- **Activity**
Please find all lines in the data that hold the string "reza" and copy them.

(Records from a data collection)
- - -

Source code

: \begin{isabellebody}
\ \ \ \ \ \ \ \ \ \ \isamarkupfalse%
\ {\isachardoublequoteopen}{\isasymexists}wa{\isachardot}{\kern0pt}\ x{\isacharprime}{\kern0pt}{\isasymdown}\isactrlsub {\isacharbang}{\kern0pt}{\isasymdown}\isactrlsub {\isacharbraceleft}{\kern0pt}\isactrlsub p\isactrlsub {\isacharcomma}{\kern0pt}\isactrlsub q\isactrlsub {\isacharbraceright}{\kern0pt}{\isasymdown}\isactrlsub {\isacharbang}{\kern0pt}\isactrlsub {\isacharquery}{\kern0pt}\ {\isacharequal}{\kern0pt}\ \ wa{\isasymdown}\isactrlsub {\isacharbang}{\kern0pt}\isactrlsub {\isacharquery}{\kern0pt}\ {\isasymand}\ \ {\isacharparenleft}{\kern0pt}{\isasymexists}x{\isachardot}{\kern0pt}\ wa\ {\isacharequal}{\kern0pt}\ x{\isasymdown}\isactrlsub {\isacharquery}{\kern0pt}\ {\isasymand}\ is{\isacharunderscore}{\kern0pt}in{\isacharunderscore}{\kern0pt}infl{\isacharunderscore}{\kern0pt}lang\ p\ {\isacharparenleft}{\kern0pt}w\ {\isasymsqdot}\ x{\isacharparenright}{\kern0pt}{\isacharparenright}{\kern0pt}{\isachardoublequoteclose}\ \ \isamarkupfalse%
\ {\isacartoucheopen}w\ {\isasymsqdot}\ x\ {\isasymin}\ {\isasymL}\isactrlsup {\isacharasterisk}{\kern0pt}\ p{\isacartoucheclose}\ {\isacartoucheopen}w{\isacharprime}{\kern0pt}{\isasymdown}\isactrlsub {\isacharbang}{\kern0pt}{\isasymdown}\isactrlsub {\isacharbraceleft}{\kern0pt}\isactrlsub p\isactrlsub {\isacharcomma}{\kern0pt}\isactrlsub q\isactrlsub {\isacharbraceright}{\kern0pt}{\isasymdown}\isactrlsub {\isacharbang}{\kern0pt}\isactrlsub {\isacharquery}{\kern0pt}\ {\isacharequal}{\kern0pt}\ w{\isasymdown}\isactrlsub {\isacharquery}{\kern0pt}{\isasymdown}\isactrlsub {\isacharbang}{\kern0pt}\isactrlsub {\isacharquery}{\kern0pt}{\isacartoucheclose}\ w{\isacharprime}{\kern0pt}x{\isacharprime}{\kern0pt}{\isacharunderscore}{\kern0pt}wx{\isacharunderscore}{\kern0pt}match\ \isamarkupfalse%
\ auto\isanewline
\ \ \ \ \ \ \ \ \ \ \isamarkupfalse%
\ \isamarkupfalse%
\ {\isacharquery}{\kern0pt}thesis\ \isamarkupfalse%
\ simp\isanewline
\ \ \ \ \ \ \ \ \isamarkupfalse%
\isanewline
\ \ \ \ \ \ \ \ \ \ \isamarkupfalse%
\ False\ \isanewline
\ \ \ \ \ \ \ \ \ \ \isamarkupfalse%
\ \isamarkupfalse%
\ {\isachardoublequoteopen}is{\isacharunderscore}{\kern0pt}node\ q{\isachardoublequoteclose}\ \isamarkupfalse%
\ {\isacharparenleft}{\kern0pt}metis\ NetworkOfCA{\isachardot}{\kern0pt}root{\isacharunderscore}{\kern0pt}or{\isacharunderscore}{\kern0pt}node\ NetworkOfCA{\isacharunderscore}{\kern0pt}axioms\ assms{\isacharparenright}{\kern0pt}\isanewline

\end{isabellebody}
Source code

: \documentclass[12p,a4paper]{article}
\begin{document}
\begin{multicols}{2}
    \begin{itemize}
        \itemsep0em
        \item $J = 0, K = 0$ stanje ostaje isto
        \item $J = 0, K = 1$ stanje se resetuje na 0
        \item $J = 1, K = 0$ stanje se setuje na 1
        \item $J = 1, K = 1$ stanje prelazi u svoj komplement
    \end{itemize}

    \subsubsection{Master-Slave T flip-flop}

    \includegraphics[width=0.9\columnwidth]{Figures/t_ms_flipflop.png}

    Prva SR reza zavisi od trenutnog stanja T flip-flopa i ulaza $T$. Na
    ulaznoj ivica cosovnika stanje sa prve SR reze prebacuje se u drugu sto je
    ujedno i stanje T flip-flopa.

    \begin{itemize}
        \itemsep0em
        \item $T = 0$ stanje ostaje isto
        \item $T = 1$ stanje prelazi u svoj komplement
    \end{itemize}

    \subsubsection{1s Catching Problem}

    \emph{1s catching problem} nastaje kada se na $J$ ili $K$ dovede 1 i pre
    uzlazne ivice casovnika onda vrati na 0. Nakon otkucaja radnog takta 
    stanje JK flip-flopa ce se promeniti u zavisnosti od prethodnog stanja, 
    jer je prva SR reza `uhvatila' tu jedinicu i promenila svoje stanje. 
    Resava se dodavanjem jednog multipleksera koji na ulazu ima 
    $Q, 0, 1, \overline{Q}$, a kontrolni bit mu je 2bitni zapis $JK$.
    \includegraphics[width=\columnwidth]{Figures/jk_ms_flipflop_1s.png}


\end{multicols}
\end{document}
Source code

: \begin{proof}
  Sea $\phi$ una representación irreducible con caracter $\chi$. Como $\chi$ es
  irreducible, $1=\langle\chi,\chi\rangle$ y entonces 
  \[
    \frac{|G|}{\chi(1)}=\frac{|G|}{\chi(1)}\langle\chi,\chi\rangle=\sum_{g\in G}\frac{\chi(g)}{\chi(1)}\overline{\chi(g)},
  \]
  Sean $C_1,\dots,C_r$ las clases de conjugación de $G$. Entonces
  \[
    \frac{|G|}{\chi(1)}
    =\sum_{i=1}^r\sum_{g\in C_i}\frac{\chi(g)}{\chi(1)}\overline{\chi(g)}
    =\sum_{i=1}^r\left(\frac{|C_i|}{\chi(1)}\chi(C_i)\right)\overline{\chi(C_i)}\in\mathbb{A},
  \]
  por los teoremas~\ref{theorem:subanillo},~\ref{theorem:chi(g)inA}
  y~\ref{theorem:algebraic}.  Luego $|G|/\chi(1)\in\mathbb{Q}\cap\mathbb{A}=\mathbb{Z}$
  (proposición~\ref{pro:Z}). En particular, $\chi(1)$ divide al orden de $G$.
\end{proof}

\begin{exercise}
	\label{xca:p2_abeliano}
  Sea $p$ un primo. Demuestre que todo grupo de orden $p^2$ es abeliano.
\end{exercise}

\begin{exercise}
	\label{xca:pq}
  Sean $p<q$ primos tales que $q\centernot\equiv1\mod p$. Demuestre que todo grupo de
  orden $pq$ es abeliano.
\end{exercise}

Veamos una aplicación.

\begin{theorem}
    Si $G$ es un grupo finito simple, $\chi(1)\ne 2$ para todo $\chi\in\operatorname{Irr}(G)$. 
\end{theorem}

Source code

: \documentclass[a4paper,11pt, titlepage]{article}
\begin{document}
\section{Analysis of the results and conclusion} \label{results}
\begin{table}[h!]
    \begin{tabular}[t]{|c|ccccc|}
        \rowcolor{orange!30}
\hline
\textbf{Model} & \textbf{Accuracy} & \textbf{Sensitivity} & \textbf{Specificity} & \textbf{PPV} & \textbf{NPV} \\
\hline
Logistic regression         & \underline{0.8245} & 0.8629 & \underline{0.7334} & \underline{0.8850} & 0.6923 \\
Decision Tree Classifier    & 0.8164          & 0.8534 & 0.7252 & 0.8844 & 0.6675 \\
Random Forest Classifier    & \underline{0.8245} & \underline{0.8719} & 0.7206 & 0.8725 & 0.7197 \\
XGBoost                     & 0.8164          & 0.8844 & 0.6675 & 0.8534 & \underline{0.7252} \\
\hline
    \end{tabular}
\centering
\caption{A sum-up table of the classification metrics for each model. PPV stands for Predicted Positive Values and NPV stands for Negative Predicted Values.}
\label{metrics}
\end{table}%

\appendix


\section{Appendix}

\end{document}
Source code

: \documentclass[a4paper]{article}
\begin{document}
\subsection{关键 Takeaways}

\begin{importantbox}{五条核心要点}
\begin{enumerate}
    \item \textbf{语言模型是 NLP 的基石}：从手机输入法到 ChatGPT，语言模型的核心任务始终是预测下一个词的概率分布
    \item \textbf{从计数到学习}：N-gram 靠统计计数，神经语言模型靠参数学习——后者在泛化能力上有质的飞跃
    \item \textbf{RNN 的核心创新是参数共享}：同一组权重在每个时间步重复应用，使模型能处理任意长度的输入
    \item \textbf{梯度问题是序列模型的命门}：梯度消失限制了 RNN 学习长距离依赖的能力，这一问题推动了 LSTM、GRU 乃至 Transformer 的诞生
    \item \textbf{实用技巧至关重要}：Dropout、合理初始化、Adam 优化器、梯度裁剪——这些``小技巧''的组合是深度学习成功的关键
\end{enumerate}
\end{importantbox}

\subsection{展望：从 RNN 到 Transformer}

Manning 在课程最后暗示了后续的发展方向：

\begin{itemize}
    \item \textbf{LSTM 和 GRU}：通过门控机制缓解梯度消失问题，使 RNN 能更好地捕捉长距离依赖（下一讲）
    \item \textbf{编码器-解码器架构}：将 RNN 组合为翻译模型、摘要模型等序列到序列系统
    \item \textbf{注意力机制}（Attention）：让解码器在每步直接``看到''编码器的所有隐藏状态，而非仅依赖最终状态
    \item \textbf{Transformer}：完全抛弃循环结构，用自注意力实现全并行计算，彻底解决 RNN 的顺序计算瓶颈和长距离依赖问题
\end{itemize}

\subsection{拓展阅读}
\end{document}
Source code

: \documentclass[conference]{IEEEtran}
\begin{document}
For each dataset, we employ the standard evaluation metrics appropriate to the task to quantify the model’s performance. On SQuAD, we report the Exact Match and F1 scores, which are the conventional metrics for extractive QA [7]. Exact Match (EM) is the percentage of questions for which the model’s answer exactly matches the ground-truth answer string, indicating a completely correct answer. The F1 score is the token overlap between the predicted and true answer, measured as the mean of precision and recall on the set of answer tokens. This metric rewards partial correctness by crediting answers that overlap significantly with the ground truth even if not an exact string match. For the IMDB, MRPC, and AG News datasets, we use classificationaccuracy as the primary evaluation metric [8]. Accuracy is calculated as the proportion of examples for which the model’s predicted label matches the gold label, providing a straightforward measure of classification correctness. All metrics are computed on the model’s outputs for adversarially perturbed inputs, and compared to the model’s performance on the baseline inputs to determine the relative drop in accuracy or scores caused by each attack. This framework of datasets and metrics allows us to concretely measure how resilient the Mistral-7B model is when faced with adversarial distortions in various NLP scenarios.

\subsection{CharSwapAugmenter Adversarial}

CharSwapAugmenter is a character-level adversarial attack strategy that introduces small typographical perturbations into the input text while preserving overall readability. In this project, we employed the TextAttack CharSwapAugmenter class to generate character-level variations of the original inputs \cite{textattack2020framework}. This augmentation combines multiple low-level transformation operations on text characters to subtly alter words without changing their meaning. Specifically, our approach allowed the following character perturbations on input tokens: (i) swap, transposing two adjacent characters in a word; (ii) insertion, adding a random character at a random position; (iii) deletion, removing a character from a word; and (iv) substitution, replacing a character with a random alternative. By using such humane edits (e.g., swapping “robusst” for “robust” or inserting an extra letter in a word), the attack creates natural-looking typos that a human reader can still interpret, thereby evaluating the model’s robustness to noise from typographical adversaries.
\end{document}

- - -

- **Answer**
    Prva SR reza zavisi od trenutnog stanja T flip-flopa i ulaza $T$. Na
    jer je prva SR reza `uhvatila' tu jedinicu i promenila svoje stanje. 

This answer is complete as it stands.